The title may be a little confusing. The simplest method must be judging by extension name just like:
// is represents the InputStream
if (filePath.endsWith("doc")) {
WordExtractor ex = new WordExtractor(is);
text = ex.getText();
ex.close();
} else if(filePath.endsWith("docx")) {
XWPFDocument doc = new XWPFDocument(is);
XWPFWordExtractor extractor = new XWPFWordExtractor(doc);
text = extractor.getText();
extractor.close();
}
This works in most cases. But I have found that for certain file whose extension is doc (a docx file essentially) if you open using winrar, you will find xml files. As it is known that a docx file is a zip file consists of xml files.
I believe this problem must not be rare. But I have not found any information about this. Obviously, judging by extension name to read a doc or docx is not appropriate.

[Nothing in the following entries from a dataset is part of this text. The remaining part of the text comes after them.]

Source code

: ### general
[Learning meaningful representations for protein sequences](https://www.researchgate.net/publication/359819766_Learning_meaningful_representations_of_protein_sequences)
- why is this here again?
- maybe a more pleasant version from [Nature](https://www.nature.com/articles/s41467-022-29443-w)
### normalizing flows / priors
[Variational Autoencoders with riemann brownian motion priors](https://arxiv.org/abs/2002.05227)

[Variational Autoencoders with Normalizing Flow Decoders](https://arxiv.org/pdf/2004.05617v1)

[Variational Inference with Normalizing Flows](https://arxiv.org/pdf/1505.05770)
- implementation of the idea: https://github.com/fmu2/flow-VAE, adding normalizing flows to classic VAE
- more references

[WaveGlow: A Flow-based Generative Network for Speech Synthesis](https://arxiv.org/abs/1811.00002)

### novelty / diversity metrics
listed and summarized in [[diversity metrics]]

In my case, I have to read a lot of files. And I will even read the doc or docx inside a compressed file, zip, 7z or even rar. Hence, I have to read content by inputStream instead of a File or something else. So how to know whether a file is .docx or .doc format from Apache POI is totally not suitable for my case with ZipInputStream.
What is the best way to judge a file is a doc or docx? I want a solution to read the content from a file which may be doc or docx. But not only just simply judge if it is a doc or docx. Apparently, ZipInpuStream is not a good method for my case. And I believe it is not a appropriate method for others either. Why do I have to judge if the file is doc or docx by an exception?